Wednesday, December 8, 2010

Paris and Entertainment Go Hand in Hand(out)

Living in Paris means that you have a wide array of entertainment options at your fingertips. For example, live concerts, the opera and ballet, live theater, jazz clubs, the cinemas, and, of course, the famous Moulin Rouge. This list would be incomplete if I did not also mention the abundance of daily entertainment one encounters by simply being a patron of the city's public transportation systems, primarily, the Metro.

Enter any Metro station and there you will find what appears to be all of the city's aspiring musicians and singers. Some of them are quite talented actually. Others make up for what they lack in talent by exuding a charm that is endearing. The rest are simply dreadful. These performers don't confine themselves to only the tunnels and hallways within the Metro system. They also perform for their captive audiences on the Metro trains. And that is the difference between Paris' Metro and San Francisco's BART: I have never seen anyone perform on an actual BART train with the intent of receiving a charitable contribution.

Another noticeable difference: my observations indicate that Parisians are much more charitable towards struggling musicians and singers than their U.S. counterparts. I have seen some performances that would make the worst of the worst American Idol auditions look like Grammy winners. The performances run the gamut: country, opera, rap, soul, Russian folk music, jazz- you name it, you'll eventually hear it- good, bad, and downright ghastly. And yet, for their effort, even these awful performers receive donations every time as they make their collection rounds on the train following their set. The sound of coins clinking at the bottom of a cup is almost as commonplace as the sound of the train doors opening and closing. Apparently, performing in the bowels of the public transportation system in a socialist country is not a bad way to earn a euro or two. People here take care of people in ways we just don't see back home.

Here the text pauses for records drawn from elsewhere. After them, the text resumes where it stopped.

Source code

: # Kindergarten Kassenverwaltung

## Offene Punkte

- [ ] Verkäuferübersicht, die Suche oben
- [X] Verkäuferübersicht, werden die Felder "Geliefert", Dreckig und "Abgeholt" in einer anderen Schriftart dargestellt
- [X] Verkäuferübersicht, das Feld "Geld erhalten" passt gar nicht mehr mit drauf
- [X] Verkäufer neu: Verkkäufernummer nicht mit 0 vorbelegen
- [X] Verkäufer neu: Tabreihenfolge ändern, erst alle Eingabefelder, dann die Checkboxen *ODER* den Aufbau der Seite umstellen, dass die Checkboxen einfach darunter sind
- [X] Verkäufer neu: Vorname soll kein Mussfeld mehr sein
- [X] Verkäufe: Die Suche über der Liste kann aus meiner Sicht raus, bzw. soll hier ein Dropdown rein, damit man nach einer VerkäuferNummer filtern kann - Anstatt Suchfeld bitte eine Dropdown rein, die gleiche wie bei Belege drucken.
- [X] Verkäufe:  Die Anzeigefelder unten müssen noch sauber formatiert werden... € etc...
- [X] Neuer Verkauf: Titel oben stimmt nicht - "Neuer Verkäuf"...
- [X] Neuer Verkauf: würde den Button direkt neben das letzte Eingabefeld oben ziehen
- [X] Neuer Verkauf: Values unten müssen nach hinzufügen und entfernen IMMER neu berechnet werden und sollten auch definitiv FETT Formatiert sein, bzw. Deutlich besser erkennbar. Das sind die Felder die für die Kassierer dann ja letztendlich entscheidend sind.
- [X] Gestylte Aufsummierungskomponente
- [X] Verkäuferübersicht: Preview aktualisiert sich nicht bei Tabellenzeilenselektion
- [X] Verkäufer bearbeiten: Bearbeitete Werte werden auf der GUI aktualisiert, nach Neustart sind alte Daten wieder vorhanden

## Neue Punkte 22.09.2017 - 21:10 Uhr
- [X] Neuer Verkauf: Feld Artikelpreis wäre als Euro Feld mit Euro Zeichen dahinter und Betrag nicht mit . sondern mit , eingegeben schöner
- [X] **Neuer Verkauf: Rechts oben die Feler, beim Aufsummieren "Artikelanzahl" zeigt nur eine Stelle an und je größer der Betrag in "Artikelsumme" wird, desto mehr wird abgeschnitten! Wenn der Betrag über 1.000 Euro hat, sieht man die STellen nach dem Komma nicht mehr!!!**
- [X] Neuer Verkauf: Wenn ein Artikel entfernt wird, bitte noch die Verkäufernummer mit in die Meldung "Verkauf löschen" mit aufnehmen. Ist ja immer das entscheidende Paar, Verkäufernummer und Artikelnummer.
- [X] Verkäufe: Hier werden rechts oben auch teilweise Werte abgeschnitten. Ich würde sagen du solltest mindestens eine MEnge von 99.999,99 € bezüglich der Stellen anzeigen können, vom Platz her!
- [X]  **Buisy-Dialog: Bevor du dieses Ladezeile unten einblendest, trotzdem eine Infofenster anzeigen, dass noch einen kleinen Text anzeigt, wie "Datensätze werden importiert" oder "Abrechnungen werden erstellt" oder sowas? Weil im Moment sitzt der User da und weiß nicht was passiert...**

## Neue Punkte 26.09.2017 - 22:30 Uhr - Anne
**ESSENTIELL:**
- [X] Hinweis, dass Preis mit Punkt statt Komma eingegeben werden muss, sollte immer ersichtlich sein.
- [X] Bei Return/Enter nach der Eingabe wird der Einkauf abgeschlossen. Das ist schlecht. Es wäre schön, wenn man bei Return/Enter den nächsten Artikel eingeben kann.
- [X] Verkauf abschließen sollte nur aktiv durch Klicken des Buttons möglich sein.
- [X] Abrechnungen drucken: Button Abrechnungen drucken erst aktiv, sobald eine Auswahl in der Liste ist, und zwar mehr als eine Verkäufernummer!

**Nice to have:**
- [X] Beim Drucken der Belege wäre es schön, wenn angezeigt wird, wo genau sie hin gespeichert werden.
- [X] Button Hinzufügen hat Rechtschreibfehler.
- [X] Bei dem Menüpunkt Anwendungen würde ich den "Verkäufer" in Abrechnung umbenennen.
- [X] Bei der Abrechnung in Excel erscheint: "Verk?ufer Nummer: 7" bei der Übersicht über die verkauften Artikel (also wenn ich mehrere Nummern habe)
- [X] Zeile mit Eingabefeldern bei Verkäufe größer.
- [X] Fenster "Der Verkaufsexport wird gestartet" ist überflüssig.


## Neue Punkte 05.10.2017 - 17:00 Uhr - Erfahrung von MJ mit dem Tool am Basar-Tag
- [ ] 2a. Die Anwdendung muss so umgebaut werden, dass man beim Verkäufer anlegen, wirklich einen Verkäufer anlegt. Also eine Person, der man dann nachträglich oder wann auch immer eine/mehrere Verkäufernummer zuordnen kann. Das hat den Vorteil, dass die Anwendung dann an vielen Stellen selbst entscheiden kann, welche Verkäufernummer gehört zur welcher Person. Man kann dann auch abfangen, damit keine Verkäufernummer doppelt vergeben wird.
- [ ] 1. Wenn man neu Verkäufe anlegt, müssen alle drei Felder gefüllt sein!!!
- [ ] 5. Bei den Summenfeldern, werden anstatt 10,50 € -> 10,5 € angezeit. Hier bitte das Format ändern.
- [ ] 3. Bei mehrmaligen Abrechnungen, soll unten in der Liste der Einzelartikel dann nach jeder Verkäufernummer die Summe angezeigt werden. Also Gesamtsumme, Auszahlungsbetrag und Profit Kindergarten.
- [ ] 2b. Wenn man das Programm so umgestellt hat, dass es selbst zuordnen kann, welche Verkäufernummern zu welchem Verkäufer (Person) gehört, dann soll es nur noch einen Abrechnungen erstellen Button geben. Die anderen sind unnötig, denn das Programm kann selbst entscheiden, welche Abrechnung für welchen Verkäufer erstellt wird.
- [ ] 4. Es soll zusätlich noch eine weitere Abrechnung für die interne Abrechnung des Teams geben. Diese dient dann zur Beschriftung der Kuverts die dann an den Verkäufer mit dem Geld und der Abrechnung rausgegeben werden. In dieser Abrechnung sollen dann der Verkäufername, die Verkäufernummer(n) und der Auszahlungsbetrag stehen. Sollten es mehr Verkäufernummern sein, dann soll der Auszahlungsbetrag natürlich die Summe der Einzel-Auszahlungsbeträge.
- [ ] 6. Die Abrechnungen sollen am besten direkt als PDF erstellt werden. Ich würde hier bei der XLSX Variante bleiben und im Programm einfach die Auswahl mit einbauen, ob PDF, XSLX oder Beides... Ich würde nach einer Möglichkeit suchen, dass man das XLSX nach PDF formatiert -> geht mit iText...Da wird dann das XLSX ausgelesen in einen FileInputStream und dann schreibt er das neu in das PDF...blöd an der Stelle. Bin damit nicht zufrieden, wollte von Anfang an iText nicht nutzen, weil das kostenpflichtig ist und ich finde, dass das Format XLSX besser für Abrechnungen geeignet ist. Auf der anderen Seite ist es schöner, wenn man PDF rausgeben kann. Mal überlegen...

The performers are very polite, as is the French custom. They greet the passengers verbally, "Bonjour Mesdames et Messieurs," before launching into their set which can range from one to a few songs. Sometimes, they work in tandem- one person performs, the other collects. Many are accompanied by a portable microphone, amplifier, and speaker unit on wheels. Sometimes, just a boom box. Upon conclusion of their set they take their cup, hat, or even tambourine and thrust it towards the passengers hoping (expecting?) a monetary contribution. I have found myself fantasizing about what would happen if I contributed something other than money? My used tissue, a chewing gum wrapper, maybe even the chewed gum? Tomorrow, I can make use of my transit time by cleaning out my purse and throwing away my discards when they approach me. Just kidding. My usual tactic is to avoid eye contact at all times with any performer. I actually have given a few handouts. Not because they were good performances or extra charming, but because they spied me videotaping them (I try to go incognito by pretending my Flip video camera is a cell phone). I don't feel obliged to give them money when I am held captive and forced to listen, but in these instances of filming, I have, at that point, crossed into official audience status and a handout feels necessary.

I think I know how I'm going to earn some extra euros. I will put Nola and Raelyn to work on the Metro and create a new niche of child labor in Paris. I will equip them with a boom box blasting Katy Perry songs that they can sing along with. Mama has found her meal ticket.

Here are some performance highlights. They are short, partial clips. Be sure to have your sound up and enjoy for free on me.

Video #1: Take note of the male passenger's mistake- he makes eye contact- Doh!

Video #2: This gal gets around. I've seen her perform a few times- always the same song. She's the one-hit wonder of the Metro.


 Video #3: The lonesome cowboy.

Video # 4: The holiday spirit got the best of me so these guys made some money off me.

Video #5: My all-time personal favorite is this enthusiastic rendition of Hava Nagila. Notice the female passenger in the foreground enjoying herself for a very brief moment. I felt compelled to tear a seat from its floor bolts and hoist the guy up for the Jewish chair dance, but I don't posses the strength.